╭─ DATA EXCERPTS

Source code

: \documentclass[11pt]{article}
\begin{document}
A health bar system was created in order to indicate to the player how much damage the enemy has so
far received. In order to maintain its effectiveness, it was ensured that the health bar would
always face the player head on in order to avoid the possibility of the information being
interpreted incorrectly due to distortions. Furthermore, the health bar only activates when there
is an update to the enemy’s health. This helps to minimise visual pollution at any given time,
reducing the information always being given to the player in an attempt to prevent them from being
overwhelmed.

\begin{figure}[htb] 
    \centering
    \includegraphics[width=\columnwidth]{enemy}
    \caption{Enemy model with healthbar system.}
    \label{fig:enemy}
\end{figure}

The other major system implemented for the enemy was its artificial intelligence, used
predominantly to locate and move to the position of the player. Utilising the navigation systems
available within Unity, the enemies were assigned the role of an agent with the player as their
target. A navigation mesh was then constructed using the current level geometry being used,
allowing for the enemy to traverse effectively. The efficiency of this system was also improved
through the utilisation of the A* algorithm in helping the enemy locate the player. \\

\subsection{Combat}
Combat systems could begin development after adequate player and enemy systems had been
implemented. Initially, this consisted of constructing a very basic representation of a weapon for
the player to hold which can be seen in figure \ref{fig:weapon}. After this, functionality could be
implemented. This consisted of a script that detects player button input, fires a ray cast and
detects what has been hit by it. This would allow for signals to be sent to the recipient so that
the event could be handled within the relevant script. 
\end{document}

╰─

#### ACTIVITY:
Copy the stretch of the records above that runs from the line with "predominantly to locate" through the line with "implemented. This consisted". Both end lines belong in the copy, and nothing else does.

#### RESPONSE AREA:
predominantly to locate and move to the position of the player. Utilising the navigation systems
available within Unity, the enemies were assigned the role of an agent with the player as their
target. A navigation mesh was then constructed using the current level geometry being used,
allowing for the enemy to traverse effectively. The efficiency of this system was also improved
through the utilisation of the A* algorithm in helping the enemy locate the player. \\

\subsection{Combat}
Combat systems could begin development after adequate player and enemy systems had been
implemented. Initially, this consisted of constructing a very basic representation of a weapon for
the player to hold which can be seen in figure \ref{fig:weapon}. After this, functionality could be
implemented. This consisted of a script that detects player button input, fires a ray cast and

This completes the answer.